A Venezia l’ultimo lunedì di febbraio è stato dedicato alle verità di Duncan Niederauer. Il presidente sembrava decisamente più tranquillo rispetto al recente passato, si è portato accanto Filippo Antonelli e questa presenza è molto significativa. Perché il presidente crede ciecamente nel suo direttore sportivo, che da quando è arrivato ha iniziato una silente, ma rumorosa rivoluzione. Sulla carta l’organico a gennaio si è indebolito, ma una squadra non la fanno solo i valori tecnici. Antonelli ha capito che è il gruppo era malato al suo interno, che certi giocatori, pur di categoria superiore, non avevano gli stimoli giusti. Ammettiamo di essere stati veramente in difficoltà nel dare un giudizio alla campagna acquisti di gennaio del Venezia. Perché sulla carta, crediamo che molti saranno d’accordo, i valori erano inferiori a quelli con cui si è iniziata la stagione. Eppure i giocatori giusti (Jajalo) nei ruoli giusti (Carboni ed Ellertson) hanno regalato a Paolo Vanoli un rimescolamento salutare. Il Venezia non è ancora fuori dal guado e probabilmente dovrà soffrire fino alla fine. Ma può farcela e deve fidarsi del suo direttore e del suo allenatore. Si respira davvero un’aria nuova in laguna, vedremo se sarà sufficientemente salubre per portare a casa la missione salvezza in un anno difficilissimo. Niederauer ha anche chiarito che sta trattando con tre diversi gruppi la cessione di importanti quote di minoranza. Ma ha aggiunto che la società non è in vendita e questa è una notizia molto importante.
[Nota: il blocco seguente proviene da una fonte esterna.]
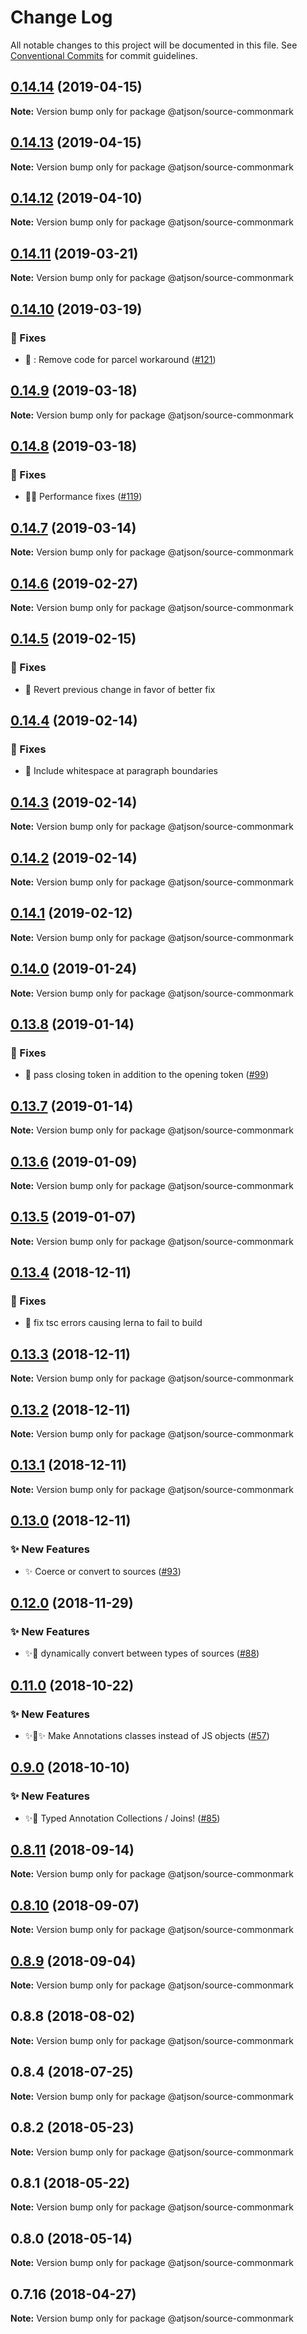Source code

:# Change Log

All notable changes to this project will be documented in this file.
See [Conventional Commits](https://conventionalcommits.org) for commit guidelines.

## [0.14.14](https://github.com/CondeNast-Copilot/atjson/compare/@atjson/source-commonmark@0.14.13...@atjson/source-commonmark@0.14.14) (2019-04-15)

**Note:** Version bump only for package @atjson/source-commonmark





## [0.14.13](https://github.com/CondeNast-Copilot/atjson/compare/@atjson/source-commonmark@0.14.12...@atjson/source-commonmark@0.14.13) (2019-04-15)

**Note:** Version bump only for package @atjson/source-commonmark





## [0.14.12](https://github.com/CondeNast-Copilot/atjson/compare/@atjson/source-commonmark@0.14.11...@atjson/source-commonmark@0.14.12) (2019-04-10)

**Note:** Version bump only for package @atjson/source-commonmark





## [0.14.11](https://github.com/CondeNast-Copilot/atjson/compare/@atjson/source-commonmark@0.14.10...@atjson/source-commonmark@0.14.11) (2019-03-21)

**Note:** Version bump only for package @atjson/source-commonmark





## [0.14.10](https://github.com/CondeNast-Copilot/atjson/compare/@atjson/source-commonmark@0.14.9...@atjson/source-commonmark@0.14.10) (2019-03-19)


### 🐛 Fixes

* 🐝 : Remove code for parcel workaround ([#121](https://github.com/CondeNast-Copilot/atjson/issues/121))



## [0.14.9](https://github.com/CondeNast-Copilot/atjson/compare/@atjson/source-commonmark@0.14.8...@atjson/source-commonmark@0.14.9) (2019-03-18)

**Note:** Version bump only for package @atjson/source-commonmark





## [0.14.8](https://github.com/CondeNast-Copilot/atjson/compare/@atjson/source-commonmark@0.14.7...@atjson/source-commonmark@0.14.8) (2019-03-18)


### 🐛 Fixes

* 🚀🐛 Performance fixes ([#119](https://github.com/CondeNast-Copilot/atjson/issues/119))



## [0.14.7](https://github.com/CondeNast-Copilot/atjson/compare/@atjson/source-commonmark@0.14.6...@atjson/source-commonmark@0.14.7) (2019-03-14)

**Note:** Version bump only for package @atjson/source-commonmark





## [0.14.6](https://github.com/CondeNast-Copilot/atjson/compare/@atjson/source-commonmark@0.14.5...@atjson/source-commonmark@0.14.6) (2019-02-27)

**Note:** Version bump only for package @atjson/source-commonmark





## [0.14.5](https://github.com/CondeNast-Copilot/atjson/compare/@atjson/source-commonmark@0.14.4...@atjson/source-commonmark@0.14.5) (2019-02-15)


### 🐛 Fixes

* 🐝 Revert previous change in favor of better fix



## [0.14.4](https://github.com/CondeNast-Copilot/atjson/compare/@atjson/source-commonmark@0.14.3...@atjson/source-commonmark@0.14.4) (2019-02-14)


### 🐛 Fixes

* 🐝 Include whitespace at paragraph boundaries



## [0.14.3](https://github.com/CondeNast-Copilot/atjson/compare/@atjson/source-commonmark@0.14.2...@atjson/source-commonmark@0.14.3) (2019-02-14)

**Note:** Version bump only for package @atjson/source-commonmark





## [0.14.2](https://github.com/CondeNast-Copilot/atjson/compare/@atjson/source-commonmark@0.14.1...@atjson/source-commonmark@0.14.2) (2019-02-14)

**Note:** Version bump only for package @atjson/source-commonmark





## [0.14.1](https://github.com/CondeNast-Copilot/atjson/compare/@atjson/source-commonmark@0.14.0...@atjson/source-commonmark@0.14.1) (2019-02-12)

**Note:** Version bump only for package @atjson/source-commonmark





## [0.14.0](https://github.com/CondeNast-Copilot/atjson/compare/@atjson/source-commonmark@0.13.8...@atjson/source-commonmark@0.14.0) (2019-01-24)

**Note:** Version bump only for package @atjson/source-commonmark





## [0.13.8](https://github.com/CondeNast-Copilot/atjson/compare/@atjson/source-commonmark@0.13.7...@atjson/source-commonmark@0.13.8) (2019-01-14)


### 🐛 Fixes

* 🐞 pass closing token in addition to the opening token ([#99](https://github.com/CondeNast-Copilot/atjson/issues/99))



## [0.13.7](https://github.com/CondeNast-Copilot/atjson/compare/@atjson/source-commonmark@0.13.6...@atjson/source-commonmark@0.13.7) (2019-01-14)

**Note:** Version bump only for package @atjson/source-commonmark





## [0.13.6](https://github.com/CondeNast-Copilot/atjson/compare/@atjson/source-commonmark@0.13.5...@atjson/source-commonmark@0.13.6) (2019-01-09)

**Note:** Version bump only for package @atjson/source-commonmark





## [0.13.5](https://github.com/CondeNast-Copilot/atjson/compare/@atjson/source-commonmark@0.13.4...@atjson/source-commonmark@0.13.5) (2019-01-07)

**Note:** Version bump only for package @atjson/source-commonmark





## [0.13.4](https://github.com/CondeNast-Copilot/atjson/compare/@atjson/source-commonmark@0.13.3...@atjson/source-commonmark@0.13.4) (2018-12-11)


### 🐛 Fixes

* 🐛 fix tsc errors causing lerna to fail to build



## [0.13.3](https://github.com/CondeNast-Copilot/atjson/compare/@atjson/source-commonmark@0.13.2...@atjson/source-commonmark@0.13.3) (2018-12-11)

**Note:** Version bump only for package @atjson/source-commonmark





## [0.13.2](https://github.com/CondeNast-Copilot/atjson/compare/@atjson/source-commonmark@0.13.1...@atjson/source-commonmark@0.13.2) (2018-12-11)

**Note:** Version bump only for package @atjson/source-commonmark





## [0.13.1](https://github.com/CondeNast-Copilot/atjson/compare/@atjson/source-commonmark@0.13.0...@atjson/source-commonmark@0.13.1) (2018-12-11)

**Note:** Version bump only for package @atjson/source-commonmark





## [0.13.0](https://github.com/CondeNast-Copilot/atjson/compare/@atjson/source-commonmark@0.12.0...@atjson/source-commonmark@0.13.0) (2018-12-11)


### ✨ New Features

* ✨ Coerce or convert to sources ([#93](https://github.com/CondeNast-Copilot/atjson/issues/93))



## [0.12.0](https://github.com/CondeNast-Copilot/atjson/compare/@atjson/source-commonmark@0.11.0...@atjson/source-commonmark@0.12.0) (2018-11-29)


### ✨ New Features

* ✨📡 dynamically convert between types of sources ([#88](https://github.com/CondeNast-Copilot/atjson/issues/88))



## [0.11.0](https://github.com/CondeNast-Copilot/atjson/compare/@atjson/source-commonmark@0.9.0...@atjson/source-commonmark@0.11.0) (2018-10-22)


### ✨ New Features

* ✨👑✨ Make Annotations classes instead of JS objects ([#57](https://github.com/CondeNast-Copilot/atjson/issues/57))

## [0.9.0](https://github.com/CondeNast-Copilot/atjson/compare/@atjson/source-commonmark@0.8.11...@atjson/source-commonmark@0.9.0) (2018-10-10)


### ✨ New Features

* ✨🤠 Typed Annotation Collections / Joins! ([#85](https://github.com/CondeNast-Copilot/atjson/issues/85))



## [0.8.11](https://github.com/CondeNast-Copilot/atjson/compare/@atjson/source-commonmark@0.8.10...@atjson/source-commonmark@0.8.11) (2018-09-14)

**Note:** Version bump only for package @atjson/source-commonmark


## [0.8.10](https://github.com/CondeNast-Copilot/atjson/compare/@atjson/source-commonmark@0.8.9...@atjson/source-commonmark@0.8.10) (2018-09-07)

**Note:** Version bump only for package @atjson/source-commonmark


## [0.8.9](https://github.com/CondeNast-Copilot/atjson/compare/@atjson/source-commonmark@0.8.8...@atjson/source-commonmark@0.8.9) (2018-09-04)

**Note:** Version bump only for package @atjson/source-commonmark


## 0.8.8 (2018-08-02)

**Note:** Version bump only for package @atjson/source-commonmark


## 0.8.4 (2018-07-25)

**Note:** Version bump only for package @atjson/source-commonmark


## 0.8.2 (2018-05-23)

**Note:** Version bump only for package @atjson/source-commonmark


## 0.8.1 (2018-05-22)

**Note:** Version bump only for package @atjson/source-commonmark


## 0.8.0 (2018-05-14)

**Note:** Version bump only for package @atjson/source-commonmark


## 0.7.16 (2018-04-27)

**Note:** Version bump only for package @atjson/source-commonmark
L’ennesimo Monday Night ha inchiodato il Verona a un mortificante 0-3 con la Fiorentina. Un risultato davvero sorprendente, soprattutto considerata l’incostanza e l’inaffidabilità della Fiorentina di Vincenzo Italiano. Un risultato giusto nella sostanza, forse esagerato nelle proporzioni. Qualcuno ha forse cantato troppo presto vittoria dopo la resurrezione invernale. Una resurrezione che può ancora portare alla salvezza, ma se dovesse andare male a La Spezia, ecco che forse verrebbe vanificato tutto il lavoro fatto in queste settimane. Il problema del gol resta atavico e non è stato risolto neppure a gennaio, poi ci si è messo pure l’infortunio di Djuric a complicare ulteriormente le cose e resta poco comprensibile la scelta di affidarsi ancora a Lasagna davanti anziché dare fiducia al corazziere Gaich. L’ennesimo gol fallito dallo sciagurato attaccante gialloblù dimostra che probabilmente la Serie A oggi per Lasagna è troppo. Perché d’accordo far bene i movimenti, ma se 1,2,3, 5, 10 volte sbagli davanti alla porta qualcosa che non funziona c’è e bisogna prenderne atto una volta per tutte.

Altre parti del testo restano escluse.